Today isn't a typical day though. I woke up in a hotel in Johor Bahru, on the southern end of the Malaysian peninsular, with quite an impressive view over the water to Singapore, then had a taxi ride to a handful of practically finished buildings in the middle of a huge building site in Nusajaya, the home of our new branch campus. The demand for places in our Medical School from South East Asia is sufficiently great that we've decided it's worth us going to them and we're opening Newcastle University Medicine (NUMed) Malaysia.
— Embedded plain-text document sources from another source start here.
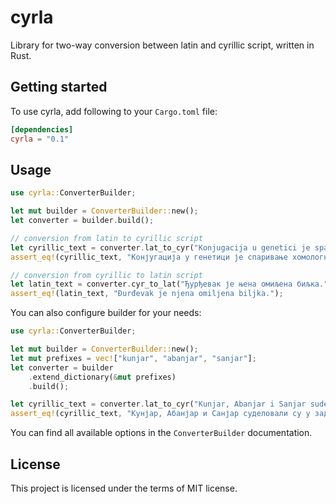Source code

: # cyrla

Library for two-way conversion between latin and cyrillic script, written in Rust.

## Getting started

To use cyrla, add following to your `Cargo.toml` file:

```toml
[dependencies]
cyrla = "0.1"
```

## Usage

```rust
use cyrla::ConverterBuilder;

let mut builder = ConverterBuilder::new();
let converter = builder.build();

// conversion from latin to cyrillic script
let cyrillic_text = converter.lat_to_cyr("Konjugacija u genetici je sparivanje homolognih hromozoma u mejozi.");
assert_eq!(cyrillic_text, "Конјугација у генетици је спаривање хомологних хромозома у мејози.");

// conversion from cyrillic to latin script
let latin_text = converter.cyr_to_lat("Ђурђевак је њена омиљена биљка.");
assert_eq!(latin_text, "Đurđevak je njena omiljena biljka.");
```

You can also configure builder for your needs:

```rust
use cyrla::ConverterBuilder;

let mut builder = ConverterBuilder::new();
let mut prefixes = vec!["kunjar", "abanjar", "sanjar"];
let converter = builder
    .extend_dictionary(&mut prefixes)
    .build();

let cyrillic_text = converter.lat_to_cyr("Kunjar, Abanjar i Sanjar sudelovali su u zadatku.");
assert_eq!(cyrillic_text, "Кунјар, Абанјар и Санјар суделовали су у задатку.");
```

You can find all available options in the `ConverterBuilder` documentation.

## License

This project is licensed under the terms of MIT license.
I arrived here for the final week of a three week on-site project to build the IT infrastructure for the campus ahead of the hand-over from the developers and the arrival of our permanent staff. Much of the heavy lifting had already been done by other members of "The J Team" (because we accidentally all had names starting with J - Jason, John, James, Jeff, Jonathan - although honorary membership has to be extended to Stuart who did a lot to pave the way with the networking, and lots of others have been involved in the pre-staging), so a lot of what I'm doing is dotting i's, crossing t's and testing, testing, testing. Things like making sure that we can build PCs with WDS, adding all the necessary software for the teaching and admin functions via GPO, making sure that devices connected to the WiFi can get mail via EAS, and a bunch of more serious stuff, like what happens if we lose power to a building.
It's an interesting project for a lot of reasons, not least because it's the single biggest project I've been involved in since implementing Active Directory with the launch of Windows 2000. Being on the other side of the planet, we've had to make sure that the site has lots of resilience built-in, so that it can happily exist with the loss of the link to Newcastle and one of the two data centres. Being a green-field site, it's also given us the opportunity to implement some new things, like Windows 7 on the desktops, and Exchange 2010, which we'll only be able to upgrade to at home when our 3rd party archiving software catches up. In actual fact, because of all the newer technology and redundancy that we're building in here, I wouldn't be surprised if we could practically run our much larger home campus off this infrastructure.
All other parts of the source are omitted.